Academic Exchanges in a Time of Conflictual Geopolitics

In my September President’s Column I wrote about the impact of geopolitics on international scholarly exchanges and on conditions of higher education, particularly in the humanities and social sciences. Indeed, from the perspective of AAS this problem has intensified. I am referring of course to the protests and shutdown of universities in Hong Kong, where AAS was planning to hold AAS-in-Asia in June 2020. By early November it was becoming evident that the prospect of holding the conference there at that time was dubious. As Maura Elizabeth Cunningham has outlined in her analysis of the membership and conference participant survey that AAS undertook about the Hong Kong event, the overwhelming majority of the respondents did want to continue to hold the event either later in Hong Kong or in another venue, most likely in Japan. 72% declared their intent to attend elsewhere in the summer of 2020 (including Japan), whereas 20% were not sure. About 55% intended to attend Hong Kong in December 2020, while 35% were not sure. It appears that those who had already submitted their proposals were keen on holding it around the same time as originally scheduled in June. Accordingly, we are in the process of exploring a new venue in Japan and expect to provide a more definitive update in early January.

Transferring the location at this late stage will, of course, put considerable pressure on the AAS Secretariat, since there will only be about three months between the Annual Conference in Boston and one in East Asia, so we are particularly thankful for their cooperation. We are also grateful to our Senior Advisor for Development and Strategic Initiatives, Krisna Uk, for exploring the possibilities of an alternative venue. Needless to say, we are particularly appreciative of our colleagues at Chinese University of Hong Kong (CUHK), who have already put so much work in organizing AAS-in-Asia in Hong Kong; we will continue to work together towards holding the conference in Hong Kong in the future.

To return to the theme of the difficulties and impediments to academic exchange in today’s world, we may note that, in many parts of Asia as well as in the West, it is the youth in educational institutions, including high schools and universities, that are leading the struggle to open up or resist the closing of democratic participation by authoritarian leaders backed by nationalist supporters. Such is the case not only in Hong Kong but also in India with regard to the Citizenship Amendment Bill. It is thus not surprising that, as teachers and educators, AAS members have also expressed their solidarity with these democratizing forces, though they may be relatively weak politically.

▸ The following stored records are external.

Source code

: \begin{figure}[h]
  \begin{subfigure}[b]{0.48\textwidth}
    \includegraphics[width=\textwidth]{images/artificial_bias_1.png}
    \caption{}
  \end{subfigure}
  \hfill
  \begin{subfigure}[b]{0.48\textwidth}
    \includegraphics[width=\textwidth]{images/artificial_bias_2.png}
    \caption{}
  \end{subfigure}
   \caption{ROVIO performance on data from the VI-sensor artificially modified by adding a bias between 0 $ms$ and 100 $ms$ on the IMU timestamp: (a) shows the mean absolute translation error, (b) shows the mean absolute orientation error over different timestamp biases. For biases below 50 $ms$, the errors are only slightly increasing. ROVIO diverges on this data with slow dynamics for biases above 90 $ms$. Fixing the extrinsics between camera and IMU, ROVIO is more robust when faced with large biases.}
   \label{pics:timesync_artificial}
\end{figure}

As I suggested in my previous blog, the strengthening of participatory and inclusive forces in a period of intensifying nationalism lies as much in their global connectivity as in any other factor. In this context, I am pleased to mention that AAS has also initiated an agreement with the Latin American Association for the Study of Asia and Africa, Asociación Latinoamericana de Estudios de Asia y África (ALADAA) to conduct exchanges with their members at the annual conference or at AAS-in-Asia. Past President Anne Feldhaus and I attended a rare event when the Western Conference of the Association for Asian Studies (WCAAS), a regional conference of the AAS, was held in Mexico City last October. The two of us observed the significant interest in Asian Studies not only among Mexican scholars but those from across Latin America and the Caribbean. Our conversations with these scholars led to this initiative. ALADAA is a rapidly growing association, and research about Asia and Asian presence in Latin America is also developing fast. In recent years, relations between Latin American and Asian countries, expressed through formations such as the BRICS and China’s Belt and Road Initiative, have accelerated unprecedentedly. There is also considerable interest in the study of the Asian diaspora in Latin America, a theme which matches Vice President Christine Yano’s initiative to explore and develop a stronger relationship between AAS and Asian American Studies, resulting in a newly configured “Global Asias.”

We urge our members to explore the exciting new avenues that our relationship with ALADAA will open. Such new international linkages provide exciting possibilities for strengthening academic exchanges and collaboration, despite the continuing challenges posed by conflictual geopolitics.